Improvising through hardship, Basque singer keeps tradition alive in Nevada
Washoe County resident Jesus “Jess” Goñi’s knack for a traditional Basque singing style called bertsolaritza has taken him all over the region and even to the halls of Congress.
But his talent has also helped keep a unique language and culture alive, particularly in Northern Nevada and the Great Basin region, where many Basque immigrants settled after leaving Europe in the face of harsh persecution in the 20th century.
Bertsolaritza is a type of improvisational singing where the singer is asked to perform a song on a specific topic and fit it into a traditional verse structure. Singers like Goñi — known as bertsolaris or bertsos — take on topics ranging from the touching and dramatic to the humorous and playful.

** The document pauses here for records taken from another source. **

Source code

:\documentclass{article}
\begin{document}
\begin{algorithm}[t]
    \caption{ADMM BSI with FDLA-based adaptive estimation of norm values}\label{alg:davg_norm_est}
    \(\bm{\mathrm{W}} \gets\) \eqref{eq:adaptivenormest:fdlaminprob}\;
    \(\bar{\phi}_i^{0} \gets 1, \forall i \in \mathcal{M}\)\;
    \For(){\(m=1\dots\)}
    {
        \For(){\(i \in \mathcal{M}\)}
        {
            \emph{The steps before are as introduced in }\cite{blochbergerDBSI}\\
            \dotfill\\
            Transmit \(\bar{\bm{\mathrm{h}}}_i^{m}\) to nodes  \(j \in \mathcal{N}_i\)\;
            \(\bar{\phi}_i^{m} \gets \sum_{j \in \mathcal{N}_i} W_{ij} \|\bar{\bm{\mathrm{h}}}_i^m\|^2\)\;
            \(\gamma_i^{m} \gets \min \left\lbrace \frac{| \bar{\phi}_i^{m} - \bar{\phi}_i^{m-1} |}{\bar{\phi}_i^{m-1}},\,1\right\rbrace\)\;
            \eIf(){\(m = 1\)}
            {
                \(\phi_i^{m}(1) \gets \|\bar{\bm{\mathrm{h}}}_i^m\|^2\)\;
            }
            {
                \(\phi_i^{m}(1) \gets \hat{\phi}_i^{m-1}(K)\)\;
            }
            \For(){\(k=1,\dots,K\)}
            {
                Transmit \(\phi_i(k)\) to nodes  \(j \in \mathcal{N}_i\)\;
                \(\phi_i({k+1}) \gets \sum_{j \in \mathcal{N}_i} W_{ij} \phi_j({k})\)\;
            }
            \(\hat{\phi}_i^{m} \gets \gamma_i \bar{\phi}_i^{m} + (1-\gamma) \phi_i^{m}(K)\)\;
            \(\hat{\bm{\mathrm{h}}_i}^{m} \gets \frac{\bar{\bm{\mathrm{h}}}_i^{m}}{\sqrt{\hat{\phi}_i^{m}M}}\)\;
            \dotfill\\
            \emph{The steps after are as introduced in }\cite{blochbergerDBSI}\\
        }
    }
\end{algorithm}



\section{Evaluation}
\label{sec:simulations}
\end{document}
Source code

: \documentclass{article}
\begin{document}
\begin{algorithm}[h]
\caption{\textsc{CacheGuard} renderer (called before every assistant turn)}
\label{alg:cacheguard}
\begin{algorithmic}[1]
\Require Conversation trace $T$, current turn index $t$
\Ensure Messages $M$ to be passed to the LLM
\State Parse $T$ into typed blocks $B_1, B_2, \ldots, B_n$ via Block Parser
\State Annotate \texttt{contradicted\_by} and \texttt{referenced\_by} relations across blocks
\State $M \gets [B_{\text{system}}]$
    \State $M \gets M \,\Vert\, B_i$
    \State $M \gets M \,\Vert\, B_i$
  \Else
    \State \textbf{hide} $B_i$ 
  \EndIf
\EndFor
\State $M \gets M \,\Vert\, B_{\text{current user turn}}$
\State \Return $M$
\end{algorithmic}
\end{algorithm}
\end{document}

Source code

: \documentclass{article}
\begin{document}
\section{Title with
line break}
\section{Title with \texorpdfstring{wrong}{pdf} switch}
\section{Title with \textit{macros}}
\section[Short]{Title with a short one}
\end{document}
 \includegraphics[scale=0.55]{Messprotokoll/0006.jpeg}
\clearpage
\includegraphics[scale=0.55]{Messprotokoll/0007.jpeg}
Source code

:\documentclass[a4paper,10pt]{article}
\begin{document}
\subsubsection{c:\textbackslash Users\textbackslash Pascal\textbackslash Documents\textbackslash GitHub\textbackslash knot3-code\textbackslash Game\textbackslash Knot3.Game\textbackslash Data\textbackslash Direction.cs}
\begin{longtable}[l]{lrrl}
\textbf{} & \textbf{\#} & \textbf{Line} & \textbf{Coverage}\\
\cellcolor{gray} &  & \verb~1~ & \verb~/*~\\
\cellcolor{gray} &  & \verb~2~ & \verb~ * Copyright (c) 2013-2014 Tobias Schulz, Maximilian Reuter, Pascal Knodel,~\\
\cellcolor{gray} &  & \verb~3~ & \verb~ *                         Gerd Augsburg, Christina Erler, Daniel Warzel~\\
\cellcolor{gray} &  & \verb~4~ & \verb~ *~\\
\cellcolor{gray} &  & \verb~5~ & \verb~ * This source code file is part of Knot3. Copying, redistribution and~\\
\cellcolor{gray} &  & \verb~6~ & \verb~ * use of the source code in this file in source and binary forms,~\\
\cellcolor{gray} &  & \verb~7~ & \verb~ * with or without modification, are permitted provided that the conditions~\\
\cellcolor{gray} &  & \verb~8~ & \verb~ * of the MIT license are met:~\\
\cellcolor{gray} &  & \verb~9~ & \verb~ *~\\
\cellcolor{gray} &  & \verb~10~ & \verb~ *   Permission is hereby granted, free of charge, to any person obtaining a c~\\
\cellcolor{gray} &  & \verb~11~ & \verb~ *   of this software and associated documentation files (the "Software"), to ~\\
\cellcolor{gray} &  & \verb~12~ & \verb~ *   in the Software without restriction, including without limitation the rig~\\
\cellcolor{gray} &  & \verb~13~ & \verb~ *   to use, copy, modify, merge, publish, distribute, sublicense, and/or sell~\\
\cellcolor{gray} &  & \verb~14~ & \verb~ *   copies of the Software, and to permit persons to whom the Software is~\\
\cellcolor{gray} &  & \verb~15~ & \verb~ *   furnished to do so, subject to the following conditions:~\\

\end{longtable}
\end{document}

Set to a specific rhyming scheme and performed in Basque, scholars and bertsos often comment that when translated, the songs lose much of their original meaning and artistic intent.
Settings where bertsolaritza is performed range from groups as informal as friends all sharing a meal together to powerful politicians in the U.S. Congress.
It all began for Goñi when he started singing with his grandfather as he grew up in the hills of Navarre, the largest province in the Basque Country, an area nestled in the Pyrenees Mountains between Spain and France.
Basque history
While many people in the United States mistake Basques for being a subculture of the Spanish or French, Basque people have their own unique language, culture and society. One of the oldest living cultures in Europe, the people of Euskal Herria, or the Basque Country, have fought diligently to keep their traditions alive, even among political and social persecution and hardships.
One of the most striking examples took place 85 years ago last week in the bombing of Gernika. In the midst of the Spanish Civil War, the Basque Army was fighting to keep Spanish nationalist troops from taking over the provinces of Gipuzkoa and Bizkaia.
On a typical market day when 10,000 civilians had gathered in the spiritual capital to go about their business, an aerial strike began. While the number of casualties is highly contested, anywhere from 126 to 1,654 people died in the bombing, many of them civilians.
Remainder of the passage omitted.